The Big Four (or Big 4) is the colloquial name given to the four main banks in several countries where the banking industry is dominated by just four institutions and where the phrase has thus gained relevance. Some countries include more or fewer institutions in such rankings, leading to other names such as Big Three, Big Five, or Big Six.

International use 
Internationally, the term "Big Four Banks" has traditionally referred to the following central banks:
  The Bank of England
  The Federal Reserve
  The Bank of Japan
  The European Central Bank

Australia 

In Australia, the "big four banks" refers to the four largest banks who have traditionally dominated Australia's banking industry in terms of market share, revenue and total assets. The "big four banks" of Australia are:

 Australia and New Zealand Banking Group
 Commonwealth Bank (owned by the Australian Government until 1996)
 National Australia Bank
 Westpac

A longstanding policy of the Federal Government in Australia has been to maintain this status quo, called the four pillars policy. The policy has been maintained through the Global Recession of 2008–09, as Westpac acquired St George Bank and the Commonwealth Bank acquired Bankwest, reinforcing the special status of the "big four".

Austria 
The "Big Four" banks of Austria are:
 Erste Bank / Sparkasse* (credit unions)
 UniCredit Bank Austria (formerly Bank Austria Creditanstalt)
 Raiffeisen Bankengruppe*
 BAWAG P.S.K. (formerly Österreichische Postsparkasse)
*separate legal entities operating under a common brand

Belgium 
The big four banks of Belgium are a result of national and international mergers in the early 90s.
 KBC Bank, including its CBC Banque subsidiary in the French Community of Belgium and KBC Brussels brand in the Brussels-Capital Region
 Belfius, government owned bank
 BNP Paribas Fortis, subsidiary of BNP Paribas
 ING Bank, subsidiary of the ING Group

Brazil 
In Brazil, the "big four", according to Exame Magazine in 2017:

Cambodia 
According to the National Bank of Cambodia, the top three largest bank in Cambodia dominates 39.1% (The largest bank in term of total asset is Canadia Bank at 14.2%, followed by ACLEDA Bank at 12.7%, in third place Advanced Bank of Asia (ABA) at 12.2%) of the overall banking assets as of 2020. These banks are:

 Canadia Bank
 ACLEDA Bank
 Advanced Bank of Asia

Canada 

There are five banks dominating the Canadian banking sector, hence the "Big Five" is used instead of "Big Four".

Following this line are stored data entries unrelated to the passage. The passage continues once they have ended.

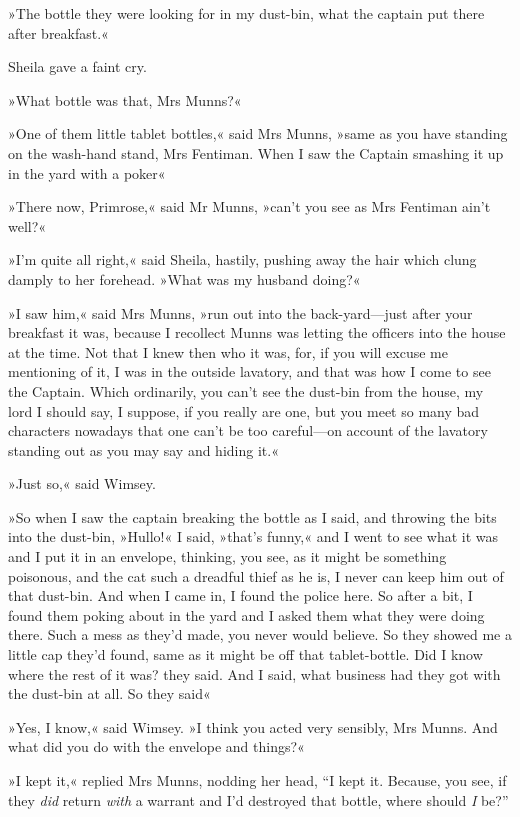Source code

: »The bottle they were looking for in my dust-bin, what the captain put there after breakfast.«

Sheila gave a faint cry.

»What bottle was that, Mrs Munns?«

»One of them little tablet bottles,« said Mrs Munns, »same as you have standing on the wash-hand stand, Mrs Fentiman. When I saw the Captain smashing it up in the yard with a poker\longdash«

»There now, Primrose,« said Mr Munns, »can't you see as Mrs Fentiman ain't well?«

»I'm quite all right,« said Sheila, hastily, pushing away the hair which clung damply to her forehead. »What was my husband doing?«

»I saw him,« said Mrs Munns, »run out into the back-yard\allowbreak---\allowbreak just after your breakfast it was, because I recollect Munns was letting the officers into the house at the time. Not that I knew then who it was, for, if you will excuse me mentioning of it, I was in the outside lavatory, and that was how I come to see the Captain. Which ordinarily, you can't see the dust-bin from the house, my lord I should say, I suppose, if you really are one, but you meet so many bad characters nowadays that one can't be too careful\allowbreak---\allowbreak on account of the lavatory standing out as you may say and hiding it.«

»Just so,« said Wimsey.

»So when I saw the captain breaking the bottle as I said, and throwing the bits into the dust-bin, »Hullo!« I said, »that's funny,« and I went to see what it was and I put it in an envelope, thinking, you see, as it might be something poisonous, and the cat such a dreadful thief as he is, I never can keep him out of that dust-bin. And when I came in, I found the police here. So after a bit, I found them poking about in the yard and I asked them what they were doing there. Such a mess as they'd made, you never would believe. So they showed me a little cap they'd found, same as it might be off that tablet-bottle. Did I know where the rest of it was? they said. And I said, what business had they got with the dust-bin at all. So they said\longdash«

»Yes, I know,« said Wimsey. »I think you acted very sensibly, Mrs Munns. And what did you do with the envelope and things?«

»I kept it,« replied Mrs Munns, nodding her head, \enquote{I kept it. Because, you see, if they \textit{did} return \textit{with} a warrant and I'd destroyed that bottle, where should \textit{I} be?}

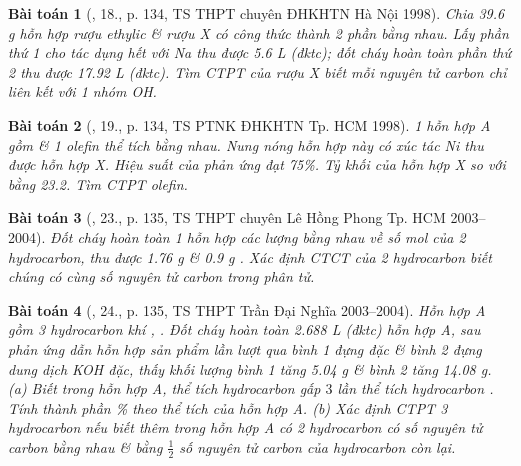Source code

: \documentclass{article}
\newtheorem{baitoan}{Bài toán}
\begin{document}
\begin{baitoan}[\cite{An_Hoa_Hoc_nang_cao_8_9}, 18., p. 134, TS THPT chuyên ĐHKHTN Hà Nội 1998]
	Chia {\rm39.6 g} hỗn hợp rượu ethylic \& rượu X có công thức {\rm{}} thành 2 phần bằng nhau. Lấy phần thứ 1 cho tác dụng hết với {\rm Na} thu được {\rm5.6 L } (đktc); đốt cháy hoàn toàn phần thứ 2 thu được {\rm17.92 L } (đktc). Tìm {\rm CTPT} của rượu X biết mỗi nguyên tử carbon chỉ liên kết với 1 nhóm {\rm OH}.
\end{baitoan}

\begin{baitoan}[\cite{An_Hoa_Hoc_nang_cao_8_9}, 19., p. 134, TS PTNK ĐHKHTN Tp. HCM 1998]
	1 hỗn hợp A gồm {\rm{}} \& 1 olefin thể tích bằng nhau. Nung nóng hỗn hợp này có xúc tác {\rm Ni} thu được hỗn hợp X. Hiệu suất của phản ứng đạt {\rm75\%}. Tỷ khối của hỗn hợp X so với {\rm{}} bằng {\rm23.2}. Tìm {\rm CTPT} olefin.
\end{baitoan}

\begin{baitoan}[\cite{An_Hoa_Hoc_nang_cao_8_9}, 23., p. 135, TS THPT chuyên Lê Hồng Phong Tp. HCM 2003--2004]
	Đốt cháy hoàn toàn 1 hỗn hợp các lượng bằng nhau về số mol của 2 hydrocarbon, thu được {\rm1.76 g } \& {\rm0.9 g }. Xác định {\rm CTCT} của 2 hydrocarbon biết chúng có cùng số nguyên tử carbon trong phân tử.
\end{baitoan}

\begin{baitoan}[\cite{An_Hoa_Hoc_nang_cao_8_9}, 24., p. 135, TS THPT Trần Đại Nghĩa 2003--2004]
	Hỗn hợp A gồm 3 hydrocarbon khí {\rm{}, }. Đốt cháy hoàn toàn {\rm2.688 L} (đktc) hỗn hợp A, sau phản ứng dẫn hỗn hợp sản phẩm lần lượt qua bình 1 đựng {\rm{}} đặc \& bình 2 đựng dung dịch {\rm KOH} đặc, thấy khối lượng bình 1 tăng {\rm5.04 g} \& bình 2 tăng {\rm14.08 g}. (a) Biết trong hỗn hợp A, thể tích hydrocarbon {\rm{}} gấp $3$ lần thể tích hydrocarbon {\rm{}}. Tính thành phần {\rm\%} theo thể tích của hỗn hợp A. (b) Xác định {\rm CTPT} 3 hydrocarbon nếu biết thêm trong hỗn hợp A có 2 hydrocarbon có số nguyên tử carbon bằng nhau \& bằng $\frac{1}{2}$ số nguyên tử carbon của hydrocarbon còn lại.
\end{baitoan}


\printbibliography[heading=bibintoc]
\end{document}
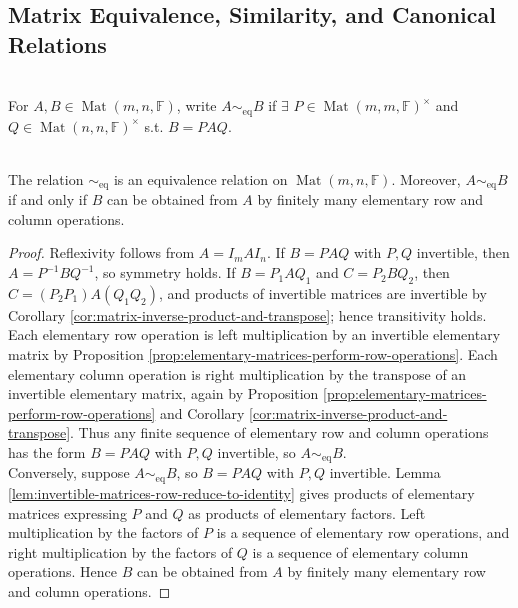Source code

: \subsection{Matrix Equivalence, Similarity, and Canonical Relations}
\begin{definition} \label{def:matrix-equivalence} \\
For $A,B\in\operatorname{Mat}(m,n,\mathbb{F})$, write $A\sim_{\mathrm{eq}} B$ if $\exists$ $P\in\operatorname{Mat}(m,m,\mathbb{F})^{\times}$ and $Q\in\operatorname{Mat}(n,n,\mathbb{F})^{\times}$ s.t. $B=PAQ$.
\end{definition}

\begin{proposition} \label{prop:matrix-equivalence-basic-properties} \\
The relation $\sim_{\mathrm{eq}}$ is an equivalence relation on $\operatorname{Mat}(m,n,\mathbb{F})$. Moreover, $A\sim_{\mathrm{eq}}B$ if and only if $B$ can be obtained from $A$ by finitely many elementary row and column operations.
\begin{proof}
Reflexivity follows from $A=I_mAI_n$. If $B=PAQ$ with $P,Q$ invertible, then $A=P^{-1}BQ^{-1}$, so symmetry holds. If $B=P_1AQ_1$ and $C=P_2BQ_2$, then $C=(P_2P_1)A(Q_1Q_2)$, and products of invertible matrices are invertible by Corollary \ref{cor:matrix-inverse-product-and-transpose}; hence transitivity holds.\\
Each elementary row operation is left multiplication by an invertible elementary matrix by Proposition \ref{prop:elementary-matrices-perform-row-operations}. Each elementary column operation is right multiplication by the transpose of an invertible elementary matrix, again by Proposition \ref{prop:elementary-matrices-perform-row-operations} and Corollary \ref{cor:matrix-inverse-product-and-transpose}. Thus any finite sequence of elementary row and column operations has the form $B=PAQ$ with $P,Q$ invertible, so $A\sim_{\mathrm{eq}}B$.\\
Conversely, suppose $A\sim_{\mathrm{eq}}B$, so $B=PAQ$ with $P,Q$ invertible. Lemma \ref{lem:invertible-matrices-row-reduce-to-identity} gives products of elementary matrices expressing $P$ and $Q$ as products of elementary factors. Left multiplication by the factors of $P$ is a sequence of elementary row operations, and right multiplication by the factors of $Q$ is a sequence of elementary column operations. Hence $B$ can be obtained from $A$ by finitely many elementary row and column operations.
\end{proof}
\end{proposition}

 Royal Bank of Canada (RBC)
 Toronto-Dominion Bank (TD)
 Bank of Nova Scotia (Scotiabank)
 Bank of Montreal (BMO)
 Canadian Imperial Bank of Commerce (CIBC)

China 

During the 1920s, the term "big four" applied to the Four Northern Banks of the Republic of China (i.e., the four most capitalized commercial banks in Northern China). These were the Yien Yieh Commercial Bank, the Kincheng Banking Corporation, the Continental Bank and The China & South Sea Bank. They were contrasted with the Three Southern Banks of Southern China.

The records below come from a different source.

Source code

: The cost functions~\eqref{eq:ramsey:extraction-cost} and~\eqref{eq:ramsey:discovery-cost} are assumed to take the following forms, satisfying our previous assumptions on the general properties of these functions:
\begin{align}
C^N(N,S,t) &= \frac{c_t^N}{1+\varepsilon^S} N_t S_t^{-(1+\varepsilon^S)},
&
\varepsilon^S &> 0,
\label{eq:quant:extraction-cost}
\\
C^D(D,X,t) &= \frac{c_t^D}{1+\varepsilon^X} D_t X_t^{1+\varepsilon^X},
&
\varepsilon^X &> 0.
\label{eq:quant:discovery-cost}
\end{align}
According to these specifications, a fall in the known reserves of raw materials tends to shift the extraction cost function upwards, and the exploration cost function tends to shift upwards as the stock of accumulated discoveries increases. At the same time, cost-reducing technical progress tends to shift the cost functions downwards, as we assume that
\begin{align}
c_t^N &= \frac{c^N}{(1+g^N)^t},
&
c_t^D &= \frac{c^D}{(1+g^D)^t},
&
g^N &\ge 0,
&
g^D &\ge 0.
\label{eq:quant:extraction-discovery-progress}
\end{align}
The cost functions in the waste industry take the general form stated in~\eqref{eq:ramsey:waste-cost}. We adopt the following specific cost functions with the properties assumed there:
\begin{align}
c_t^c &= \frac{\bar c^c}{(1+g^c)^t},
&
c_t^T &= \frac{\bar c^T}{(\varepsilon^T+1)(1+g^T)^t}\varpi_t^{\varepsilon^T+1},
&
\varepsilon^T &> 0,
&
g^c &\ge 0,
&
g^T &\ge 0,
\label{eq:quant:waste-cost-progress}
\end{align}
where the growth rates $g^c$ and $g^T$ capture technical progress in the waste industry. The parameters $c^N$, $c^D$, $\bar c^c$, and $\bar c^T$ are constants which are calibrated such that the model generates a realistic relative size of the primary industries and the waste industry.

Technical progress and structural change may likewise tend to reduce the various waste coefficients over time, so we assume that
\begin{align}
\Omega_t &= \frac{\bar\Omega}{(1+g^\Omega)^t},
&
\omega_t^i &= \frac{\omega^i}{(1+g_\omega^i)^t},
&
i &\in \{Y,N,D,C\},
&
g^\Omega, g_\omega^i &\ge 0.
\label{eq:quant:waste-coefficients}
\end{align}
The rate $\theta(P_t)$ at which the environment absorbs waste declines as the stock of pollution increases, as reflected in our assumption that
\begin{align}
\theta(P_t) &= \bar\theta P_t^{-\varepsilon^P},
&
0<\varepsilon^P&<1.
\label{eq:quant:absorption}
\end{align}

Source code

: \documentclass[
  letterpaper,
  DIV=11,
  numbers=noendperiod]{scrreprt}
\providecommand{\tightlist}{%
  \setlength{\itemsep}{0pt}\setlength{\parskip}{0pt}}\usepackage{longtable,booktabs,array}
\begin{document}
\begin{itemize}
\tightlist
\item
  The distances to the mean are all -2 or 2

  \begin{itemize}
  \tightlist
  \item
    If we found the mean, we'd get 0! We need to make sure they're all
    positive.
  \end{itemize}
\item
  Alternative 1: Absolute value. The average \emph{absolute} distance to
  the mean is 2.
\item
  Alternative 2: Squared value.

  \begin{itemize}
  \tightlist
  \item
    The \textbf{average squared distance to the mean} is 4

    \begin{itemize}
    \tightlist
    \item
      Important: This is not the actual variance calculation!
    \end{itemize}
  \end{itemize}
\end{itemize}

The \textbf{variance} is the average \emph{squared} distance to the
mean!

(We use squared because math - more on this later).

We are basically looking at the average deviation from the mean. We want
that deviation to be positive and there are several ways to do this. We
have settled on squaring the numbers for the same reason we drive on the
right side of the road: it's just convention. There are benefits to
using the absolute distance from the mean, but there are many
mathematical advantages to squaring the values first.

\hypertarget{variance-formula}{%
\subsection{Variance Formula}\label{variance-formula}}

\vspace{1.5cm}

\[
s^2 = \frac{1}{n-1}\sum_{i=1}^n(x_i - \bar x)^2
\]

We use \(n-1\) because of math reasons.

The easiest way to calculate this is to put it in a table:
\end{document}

By 1949, the "big four" banks were the Bank of China, the Bank of Communications, the Central Bank of China and the Farmers Bank of China. All four were state-owned. Together with Central Trust of China, Postal Savings and Remittance Bureau of China, and Central Cooperative Treasury of China, these banks were called the "four banks, two bureaus, one treasury" or "四行两局一库".

In the People's Republic of China, the Big Five Banks ("五大银行") are:
 Industrial and Commercial Bank of China
 Bank of China
 China Construction Bank
 Agricultural Bank of China
 Bank of Communications

All five are state-controlled banks with commercial banking operations. Since Bank of Communications was refounded in 1986, it was sometimes excluded, leaving the rest as "Big Four".

Colombia 
In Colombia, the ten biggest banking service networks are:

Czech Republic 
In Czech Republic, according to R. Pazderník, the "big four" are:
Česká spořitelna, subsidiary of Erste Group
Československá obchodní banka, subsidiary of KBC Bank
Komerční banka, subsidiary of Société Générale (formerly State Bank of Czechoslovakia)
Investiční a poštovní banka.

Estonia 

 LHV
 Luminor
 SEB
 Swedbank Estonia

Finland 

 Danske Bank
 Nordea
 OP
 Säästöpankkiryhmä

France 
In France, according to The Banker, the  six major banking groups are:
 BNP Paribas
 Crédit Agricole
 Société Générale
 Groupe BPCE
 Crédit Mutuel
 La Banque Postale

Germany 
 Deutsche Bank
 DZ Bank
 KfW
 Commerzbank

Hong Kong 
In Hong Kong, some media refer to the following as "big four":

 The Hongkong and Shanghai Banking Corporation (HSBC Hong Kong)
 Hang Seng Bank (Principal member of the HSBC Group)
 Bank of China (Hong Kong)
 Standard Chartered Bank (Hong Kong)

HSBC, Standard Chartered Bank (Hong Kong) and Bank of China (Hong Kong) are the three note-issuing banks; Hang Seng and HSBC Hong Kong are both under the common ownership of London-based HSBC Holdings plc. According to Global Retail Banking Cross-sell conducted by RFi group in 2015, HSBC, Bank of China (Hong Kong) and Hang Seng Bank were the top 3 most popular banks in Hong Kong.

India 

In India the four largest banks, based on total assets, are:
State Bank of India
HDFC Bank
ICICI Bank
Kotak Mahindra Bank

Indonesia 
In Indonesia, the term "big four" is not explicitly used. As of 2018, the four largest banks by total assets are:
Bank Rakyat Indonesia (BRI)
Bank Mandiri
Bank Central Asia (BCA)
Bank Negara Indonesia (BNI)

BRI, Bank Mandiri and BNI are all controlled by the central government as state-owned enterprises.

Ireland 
In Ireland, the term "big four" applies to the four largest banks by market capitalisation.
 Bank of Ireland
 Allied Irish Banks
 Permanent TSB
 Ulster Bank (a wholly-owned subsidiary of NatWest Bank) – withdrawing from the Republic of Ireland.

Israel 
 Bank Hapoalim
 Bank Leumi
 Discount Bank
 Bank Mizrahi-Tefahot

Japan 
In Japan, the term "big three" is used instead of "big four". The "big three" are:
 Mitsubishi UFJ Financial Group
 SMBC Group
 Mizuho Financial Group

Japan had a "big four" between 2002 and 2005, when the Bank of Tokyo-Mitsubishi and UFJ Japan were still separate entities.  The two merged to form Mitsubishi UFJ, now the largest of the three, in 2005.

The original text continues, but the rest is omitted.